The New York Federal Reserve and the Treasury Department entered the fray, and the conspiracy theories began in earnest. Did they save AIG or sacrifice it? AIG got $182 billion in government loans, and in exchange Uncle Sam got 92% of the company.

While other firms kept their CEOs, then-head Robert Willumstad, who’d tried to get aid before Lehman’s bankruptcy, was removed. Employees were paid bonuses, as at all financial firms, but President Obama called AIG’s an “outrage.” Sen. Charles Grassley, an Iowa Republican, said executives should “resign or go commit suicide.” Death threats against employees rolled in. AIG didn’t kill the financial system, but it bore the brunt of the blame.

In secret, $66.1 billion whooshed out of AIG to honor contracts with troubled banks, and the government fought to hide the recipients. Goldman Sachs, a longtime object of fascination for tinfoil-hat wearers, got the most, $12.9 billion. It was as though Wall Street needed hearts and kidneys, and AIG was harvested for organs. Neil Barofsky, the special inspector general for TARP, criticized Treasury Secretary Tim Geithner for being so secretive, probed for cover-ups, and threatened recommending criminal charges, which never materialized.

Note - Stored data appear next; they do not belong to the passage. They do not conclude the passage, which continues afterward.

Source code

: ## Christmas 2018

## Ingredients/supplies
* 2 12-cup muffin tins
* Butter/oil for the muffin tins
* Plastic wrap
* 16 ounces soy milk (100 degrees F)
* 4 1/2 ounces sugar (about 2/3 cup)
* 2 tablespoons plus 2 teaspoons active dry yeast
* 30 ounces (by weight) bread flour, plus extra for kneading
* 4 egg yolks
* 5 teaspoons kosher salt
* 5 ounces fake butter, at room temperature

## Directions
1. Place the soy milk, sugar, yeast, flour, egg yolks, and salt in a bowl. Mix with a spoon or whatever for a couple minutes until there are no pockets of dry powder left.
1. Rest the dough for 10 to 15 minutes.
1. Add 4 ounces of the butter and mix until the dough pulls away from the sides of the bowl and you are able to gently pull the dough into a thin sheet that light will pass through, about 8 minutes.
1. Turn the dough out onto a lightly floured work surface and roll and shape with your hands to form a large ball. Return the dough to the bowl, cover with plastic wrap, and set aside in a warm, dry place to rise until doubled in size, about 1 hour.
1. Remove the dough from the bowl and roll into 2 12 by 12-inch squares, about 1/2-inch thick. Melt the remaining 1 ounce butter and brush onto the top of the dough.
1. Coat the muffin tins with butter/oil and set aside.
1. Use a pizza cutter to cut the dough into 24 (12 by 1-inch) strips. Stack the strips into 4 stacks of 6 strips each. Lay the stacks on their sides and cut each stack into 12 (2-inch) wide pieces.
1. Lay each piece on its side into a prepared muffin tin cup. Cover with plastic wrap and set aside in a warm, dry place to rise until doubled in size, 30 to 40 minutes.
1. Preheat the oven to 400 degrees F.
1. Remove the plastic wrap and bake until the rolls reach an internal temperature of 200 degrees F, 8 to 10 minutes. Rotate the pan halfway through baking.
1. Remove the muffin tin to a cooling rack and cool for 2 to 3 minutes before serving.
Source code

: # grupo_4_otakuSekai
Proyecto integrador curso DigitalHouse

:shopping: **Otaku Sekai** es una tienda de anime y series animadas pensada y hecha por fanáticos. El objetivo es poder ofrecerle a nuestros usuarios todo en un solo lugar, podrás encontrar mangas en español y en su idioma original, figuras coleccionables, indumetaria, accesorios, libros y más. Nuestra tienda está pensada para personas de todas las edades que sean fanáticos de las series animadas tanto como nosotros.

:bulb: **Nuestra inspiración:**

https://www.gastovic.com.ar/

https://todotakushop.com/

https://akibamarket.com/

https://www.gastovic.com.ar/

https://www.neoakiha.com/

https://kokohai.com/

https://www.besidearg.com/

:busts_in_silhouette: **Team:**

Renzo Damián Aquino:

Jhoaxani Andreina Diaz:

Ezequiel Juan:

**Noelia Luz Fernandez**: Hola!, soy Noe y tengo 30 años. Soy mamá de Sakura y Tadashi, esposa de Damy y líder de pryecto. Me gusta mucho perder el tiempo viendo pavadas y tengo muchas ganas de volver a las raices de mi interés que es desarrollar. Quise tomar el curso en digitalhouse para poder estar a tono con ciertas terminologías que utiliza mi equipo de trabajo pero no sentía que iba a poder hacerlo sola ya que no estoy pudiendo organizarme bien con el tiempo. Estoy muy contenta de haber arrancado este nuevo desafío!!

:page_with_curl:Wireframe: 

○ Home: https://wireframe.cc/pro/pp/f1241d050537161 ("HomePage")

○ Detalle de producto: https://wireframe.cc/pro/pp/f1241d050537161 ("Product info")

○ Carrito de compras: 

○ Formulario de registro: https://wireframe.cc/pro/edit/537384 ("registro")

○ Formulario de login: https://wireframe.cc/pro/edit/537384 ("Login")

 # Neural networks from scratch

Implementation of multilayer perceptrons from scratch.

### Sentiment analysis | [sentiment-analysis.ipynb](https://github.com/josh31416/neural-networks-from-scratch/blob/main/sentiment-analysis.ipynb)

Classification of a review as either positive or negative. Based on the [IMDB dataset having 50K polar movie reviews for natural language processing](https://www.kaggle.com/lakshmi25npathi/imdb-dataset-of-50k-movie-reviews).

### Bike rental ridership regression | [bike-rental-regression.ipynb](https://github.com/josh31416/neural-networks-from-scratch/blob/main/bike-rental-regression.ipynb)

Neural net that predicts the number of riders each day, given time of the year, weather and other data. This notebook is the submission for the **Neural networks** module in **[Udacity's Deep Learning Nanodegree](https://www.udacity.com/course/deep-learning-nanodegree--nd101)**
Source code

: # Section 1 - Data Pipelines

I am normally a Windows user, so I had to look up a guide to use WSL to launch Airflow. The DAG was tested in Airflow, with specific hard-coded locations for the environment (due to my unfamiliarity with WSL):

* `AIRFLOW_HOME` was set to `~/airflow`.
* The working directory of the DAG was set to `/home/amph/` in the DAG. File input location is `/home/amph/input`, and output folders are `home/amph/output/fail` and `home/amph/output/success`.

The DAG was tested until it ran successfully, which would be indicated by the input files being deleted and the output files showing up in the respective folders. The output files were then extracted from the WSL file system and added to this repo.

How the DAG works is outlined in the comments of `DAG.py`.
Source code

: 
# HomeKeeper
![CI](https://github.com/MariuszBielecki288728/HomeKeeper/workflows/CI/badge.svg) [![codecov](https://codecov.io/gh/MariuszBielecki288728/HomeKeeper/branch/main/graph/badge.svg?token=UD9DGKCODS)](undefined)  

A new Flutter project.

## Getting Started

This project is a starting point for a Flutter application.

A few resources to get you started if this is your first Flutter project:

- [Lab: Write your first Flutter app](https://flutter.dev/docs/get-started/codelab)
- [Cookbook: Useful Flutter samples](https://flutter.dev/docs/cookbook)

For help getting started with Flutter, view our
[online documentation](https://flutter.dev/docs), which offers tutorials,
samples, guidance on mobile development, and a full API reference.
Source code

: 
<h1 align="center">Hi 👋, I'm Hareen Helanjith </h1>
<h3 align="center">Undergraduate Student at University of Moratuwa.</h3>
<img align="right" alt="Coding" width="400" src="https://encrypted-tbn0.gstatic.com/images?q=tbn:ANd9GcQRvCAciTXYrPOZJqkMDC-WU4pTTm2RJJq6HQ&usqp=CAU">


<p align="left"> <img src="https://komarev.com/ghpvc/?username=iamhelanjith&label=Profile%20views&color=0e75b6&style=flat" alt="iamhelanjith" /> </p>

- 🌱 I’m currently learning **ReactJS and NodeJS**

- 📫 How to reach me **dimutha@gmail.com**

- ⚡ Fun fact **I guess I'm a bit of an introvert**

AIG eventually paid back the government loans by selling off its healthiest divisions. The American public, which ultimately profited on the deal, made peace (mostly) with the idea that tax dollars had been used to bail out 80 companies and municipalities that had derivatives contracts with AIG. But a lawsuit filed in November 2011 shows that Hank Greenberg (above), AIG’s former CEO, is still suspicious of how his old company was dismantled. He accused the government of violating shareholders’ constitutional rights, to save the banks. Federal Reserve chairman Ben Bernanke was ordered to testify (a decision the government is appealing).

In an intriguing twist, Sue Reisinger, a journalist with American Lawyer Media, identified reports that could show the government looked on and did nothing as AIG became too big to fail. In 2004 the Justice Department forced the insurer to hire former federal prosecutor James Cole as an independent monitor because the department alleged that AIG had helped hide other companies’ troubled assets. Cole (now the deputy U.S. attorney general) did not respond to Fortune’s request for comment.

Did Cole not notice as AIG weaved a safety net beneath Wall Street that was doomed to fail, or did he turn a blind eye?

Reisinger began her quest for Cole’s findings in 2008, but her Freedom of Information Act request was denied. The reports, which had been seen by Congress and a few regulatory agencies, were placed under seal, a ruling upheld by a federal appeals court in February. Reisinger is still fighting, but the papers are set to be destroyed in early 2017. Maybe they’ll end up at Area 51, and we can continue to believe that AIG acted alone.

This story is from the September 16, 2013 issue of Fortune.